November 23, 2024

Symbolic Integration in Python by Using SymPy Library


In this Python and scientific computing tutorial, we will learn how to perform symbolic integration in Python. We will learn how to compute definite and indefinite integrals in Python by using the symbolic Python library called SymPy. The YouTube tutorial accompanying this post is given here.

Indefinite Integrals in Python

First, we explain how to implement this integral

(1)   \begin{align*}\int x^{2} \mathrm{d}x =\frac{x^{3}}{3}+C\end{align*}

where C is a constant. We compute this integral in Python by using this Python script:

# import all the packages
from sympy import *
# use this function for nice priting of symbolic expressions
init_printing()

# first test, let us integrate y=x^2 function 
x=Symbol('x')
function1=x**2
y=integrate(function1,x)

First, we import all functions and objects from the SymPy library. We call the function init_printing() to nicely print symbolic expressions. We define the symbolic variable x, by using “x=Symbol(‘x’)”. Then, we define our quadratic function, which we call function1. Finally, we integrate the function by using SymPy function “integrate”. The first argument of this function is the function that we want to integrate, and the second argument is the variable that is used for integration. The function “integrate()” returns the function that is obtained after integration.

We can double-check this result by differentiating the function y:

# let us double check, by differentiating the function y
function2=diff(y,x)

function2-function1

We use the SymPy function “diff()” to perform differentiation. The first argument of this function is the function, and the second input argument is the variable that is used for differentiation.

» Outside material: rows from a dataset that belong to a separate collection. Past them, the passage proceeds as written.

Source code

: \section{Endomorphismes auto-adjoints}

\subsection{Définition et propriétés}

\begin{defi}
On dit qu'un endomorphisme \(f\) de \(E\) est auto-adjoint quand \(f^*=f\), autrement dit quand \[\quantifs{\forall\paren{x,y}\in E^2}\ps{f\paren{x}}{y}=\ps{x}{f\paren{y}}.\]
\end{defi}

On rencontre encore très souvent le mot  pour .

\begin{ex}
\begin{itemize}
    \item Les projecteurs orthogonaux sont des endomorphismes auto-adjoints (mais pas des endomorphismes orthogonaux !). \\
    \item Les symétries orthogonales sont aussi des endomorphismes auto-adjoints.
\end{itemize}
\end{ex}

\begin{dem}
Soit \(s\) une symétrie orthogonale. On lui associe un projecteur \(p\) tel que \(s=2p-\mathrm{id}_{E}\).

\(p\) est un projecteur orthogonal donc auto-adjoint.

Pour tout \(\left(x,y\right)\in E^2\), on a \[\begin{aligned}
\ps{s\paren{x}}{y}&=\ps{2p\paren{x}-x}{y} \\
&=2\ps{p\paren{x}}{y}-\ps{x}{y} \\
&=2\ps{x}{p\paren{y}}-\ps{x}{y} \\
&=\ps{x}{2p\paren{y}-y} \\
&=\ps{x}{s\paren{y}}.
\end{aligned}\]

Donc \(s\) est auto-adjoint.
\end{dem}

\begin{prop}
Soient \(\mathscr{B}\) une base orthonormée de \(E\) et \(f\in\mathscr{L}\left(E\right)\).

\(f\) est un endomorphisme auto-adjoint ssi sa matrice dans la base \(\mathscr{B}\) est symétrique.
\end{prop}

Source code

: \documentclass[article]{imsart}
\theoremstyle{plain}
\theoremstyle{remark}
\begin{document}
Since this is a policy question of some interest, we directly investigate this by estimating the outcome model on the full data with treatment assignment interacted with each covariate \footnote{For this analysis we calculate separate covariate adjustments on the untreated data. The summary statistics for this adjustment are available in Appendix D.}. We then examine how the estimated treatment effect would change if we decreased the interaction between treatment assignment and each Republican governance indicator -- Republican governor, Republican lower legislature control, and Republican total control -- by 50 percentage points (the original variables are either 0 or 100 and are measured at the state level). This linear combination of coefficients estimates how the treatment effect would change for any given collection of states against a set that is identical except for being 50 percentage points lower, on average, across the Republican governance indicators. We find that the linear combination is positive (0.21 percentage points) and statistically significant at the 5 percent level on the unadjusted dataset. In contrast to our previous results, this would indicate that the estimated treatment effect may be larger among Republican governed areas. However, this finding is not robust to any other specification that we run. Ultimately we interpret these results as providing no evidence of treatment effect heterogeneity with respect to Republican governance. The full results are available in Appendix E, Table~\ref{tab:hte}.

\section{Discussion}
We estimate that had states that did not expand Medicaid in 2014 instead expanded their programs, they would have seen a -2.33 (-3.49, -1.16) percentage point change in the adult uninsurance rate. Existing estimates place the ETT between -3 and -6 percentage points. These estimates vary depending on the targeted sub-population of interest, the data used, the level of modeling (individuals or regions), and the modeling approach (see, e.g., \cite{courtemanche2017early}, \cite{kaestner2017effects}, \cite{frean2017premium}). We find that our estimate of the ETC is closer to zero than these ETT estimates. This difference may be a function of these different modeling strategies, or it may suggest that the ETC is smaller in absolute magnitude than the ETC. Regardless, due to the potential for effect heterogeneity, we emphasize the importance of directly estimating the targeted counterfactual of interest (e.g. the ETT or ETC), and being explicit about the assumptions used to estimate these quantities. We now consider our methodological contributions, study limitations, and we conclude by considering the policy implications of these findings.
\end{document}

Next, let us solve a more complex integral. We solve the following integral that is usually analytically solved by using the substitution:

(2)   \begin{align*}\int \frac{x}{\sqrt{1-4x^{2}}} \mathrm{d}x =-\frac{1}{4}\sqrt{1-4x^{2}}+C\end{align*}

where C is an integration constant. We can solve this integral in Python by using the script given below


function2=x/sqrt(1-4*x**2)
y2=integrate(function2,x)

function3=diff(y2,x)

function3-function2

Here, we also double-checked the results by differentiating the integrated function.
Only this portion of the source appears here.